___ Raw data

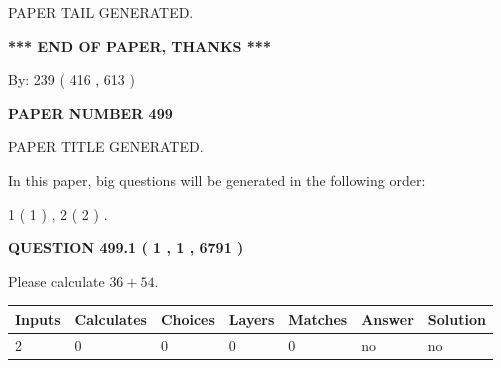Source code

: \documentclass[12pt]{article}
\begin{document}
   
   
   
   
   
 \vspace{0.2in}
 
   
   
\vspace{2.0in} PAPER TAIL GENERATED.
   
   
   
   
\vspace{1.0in} 
{\textbf{\large{ *** END OF PAPER, THANKS *** }}} 
   
   
\hspace{1.0in} By: 
 239 ( 416 ,  613 )
   
   
   
   
\newpage 
\setcounter{page}{ 
   499001 } 
   
   
   
   
 {\textbf{ \Large{ PAPER NUMBER  499  }}}
   
   
\vspace{0.2in}
   
   
   
   
   
   
   
   
 \vspace{0.2in}
 
 
 
 
   
   
 PAPER TITLE GENERATED.
   
   
   
\vspace{0.2in}
   
In this paper, big questions will be generated in the following order: 
   
   
   1 ( 1 )
 ,
   2 ( 2 )
 .
  
\vspace{0.2in}
  
{\textbf{\Large{QUESTION
499.1 
 ( 1 , 1 , 6791 )
}}}
  
  
 
Please calculate $ %
36 +  %
54 $.
 
 
   
   
   
   
\noindent\begin{tabular}{|l|l|l|l|l|l|l|}
 \hline
Inputs & Calculates & Choices & Layers & Matches & Answer & Solution \\ \hline
 2  & 
 0  & 
 0
  & 
 0  & 
 0  & 
  no & 
  no 
  \\ \hline
 \end{tabular}
   
\end{document}
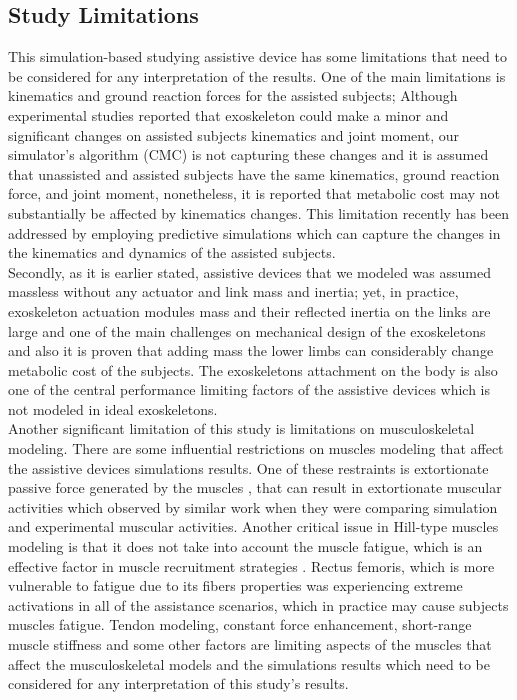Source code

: \documentclass[10pt,letterpaper]{article}
\begin{document}
\subsection*{Study Limitations}
This simulation-based studying assistive device has some limitations that need to be considered for any interpretation of the results. One of the main limitations is kinematics and ground reaction forces for the assisted subjects; Although experimental studies reported that exoskeleton could make a minor \cite{42,79,91,114,115,116} and significant \cite{80,117,118,119} changes on assisted subjects kinematics and joint moment, our simulator's algorithm (CMC) is not capturing these changes and it is assumed that unassisted and assisted subjects have the same kinematics, ground reaction force, and joint moment, nonetheless, it is reported that metabolic cost may not substantially be affected by kinematics changes\cite{120}. This limitation recently has been addressed by employing predictive simulations which can capture the changes in the kinematics and dynamics of the assisted subjects.\\  
Secondly, as it is earlier stated, assistive devices that we modeled was assumed massless without any actuator and link mass and inertia; yet, in practice, exoskeleton actuation modules mass and their reflected inertia on the links are large and one of the main challenges on mechanical design of the exoskeletons and also it is proven that adding mass the lower limbs can considerably change metabolic cost of the subjects. The exoskeletons attachment on the body is also one of the central performance limiting factors of the assistive devices \cite{121} which is not modeled in ideal exoskeletons.\\
Another significant limitation of this study is limitations on musculoskeletal modeling. There are some influential restrictions on muscles modeling that affect the assistive devices simulations results. One of these restraints is extortionate passive force generated by the muscles \cite{92}, that can result in extortionate muscular activities which observed by similar work \cite{93} when they were comparing simulation and experimental muscular activities. Another critical issue in Hill-type muscles modeling is that it does not take into account the muscle fatigue, which is an effective factor in muscle recruitment strategies \cite{92}. Rectus femoris, which is more vulnerable to fatigue due to its fibers properties \cite{123} was experiencing extreme activations in all of the assistance scenarios, which in practice may cause subjects muscles fatigue\cite{122}. Tendon modeling, constant force enhancement, short-range muscle stiffness and some other factors \cite{92} are limiting aspects of the muscles that affect the musculoskeletal models and the simulations results which need to be considered for any interpretation of this study's results.\\
\end{document}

______

Work item
Every line above is to be duplicated exactly; no picture should be carried over.

Solution to this task
Source code

: \documentclass[12pt]{article}
\begin{document}
   
   
   
   
   
 \vspace{0.2in}
 
   
   
\vspace{2.0in} PAPER TAIL GENERATED.
   
   
   
   
\vspace{1.0in} 
{\textbf{\large{ *** END OF PAPER, THANKS *** }}} 
   
   
\hspace{1.0in} By: 
 239 ( 416 ,  613 )
   
   
   
   
\newpage 
\setcounter{page}{ 
   499001 } 
   
   
   
   
 {\textbf{ \Large{ PAPER NUMBER  499  }}}
   
   
\vspace{0.2in}
   
   
   
   
   
   
   
   
 \vspace{0.2in}
 
 
 
 
   
   
 PAPER TITLE GENERATED.
   
   
   
\vspace{0.2in}
   
In this paper, big questions will be generated in the following order: 
   
   
   1 ( 1 )
 ,
   2 ( 2 )
 .
  
\vspace{0.2in}
  
{\textbf{\Large{QUESTION
499.1 
 ( 1 , 1 , 6791 )
}}}
  
  
 
Please calculate $ %
36 +  %
54 $.
 
 
   
   
   
   
\noindent\begin{tabular}{|l|l|l|l|l|l|l|}
 \hline
Inputs & Calculates & Choices & Layers & Matches & Answer & Solution \\ \hline
 2  & 
 0  & 
 0
  & 
 0  & 
 0  & 
  no & 
  no 
  \\ \hline
 \end{tabular}
   
\end{document}
Source code

: \documentclass[10pt,letterpaper]{article}
\begin{document}
\subsection*{Study Limitations}
This simulation-based studying assistive device has some limitations that need to be considered for any interpretation of the results. One of the main limitations is kinematics and ground reaction forces for the assisted subjects; Although experimental studies reported that exoskeleton could make a minor \cite{42,79,91,114,115,116} and significant \cite{80,117,118,119} changes on assisted subjects kinematics and joint moment, our simulator's algorithm (CMC) is not capturing these changes and it is assumed that unassisted and assisted subjects have the same kinematics, ground reaction force, and joint moment, nonetheless, it is reported that metabolic cost may not substantially be affected by kinematics changes\cite{120}. This limitation recently has been addressed by employing predictive simulations which can capture the changes in the kinematics and dynamics of the assisted subjects.\\  
Secondly, as it is earlier stated, assistive devices that we modeled was assumed massless without any actuator and link mass and inertia; yet, in practice, exoskeleton actuation modules mass and their reflected inertia on the links are large and one of the main challenges on mechanical design of the exoskeletons and also it is proven that adding mass the lower limbs can considerably change metabolic cost of the subjects. The exoskeletons attachment on the body is also one of the central performance limiting factors of the assistive devices \cite{121} which is not modeled in ideal exoskeletons.\\
Another significant limitation of this study is limitations on musculoskeletal modeling. There are some influential restrictions on muscles modeling that affect the assistive devices simulations results. One of these restraints is extortionate passive force generated by the muscles \cite{92}, that can result in extortionate muscular activities which observed by similar work \cite{93} when they were comparing simulation and experimental muscular activities. Another critical issue in Hill-type muscles modeling is that it does not take into account the muscle fatigue, which is an effective factor in muscle recruitment strategies \cite{92}. Rectus femoris, which is more vulnerable to fatigue due to its fibers properties \cite{123} was experiencing extreme activations in all of the assistance scenarios, which in practice may cause subjects muscles fatigue\cite{122}. Tendon modeling, constant force enhancement, short-range muscle stiffness and some other factors \cite{92} are limiting aspects of the muscles that affect the musculoskeletal models and the simulations results which need to be considered for any interpretation of this study's results.\\
\end{document}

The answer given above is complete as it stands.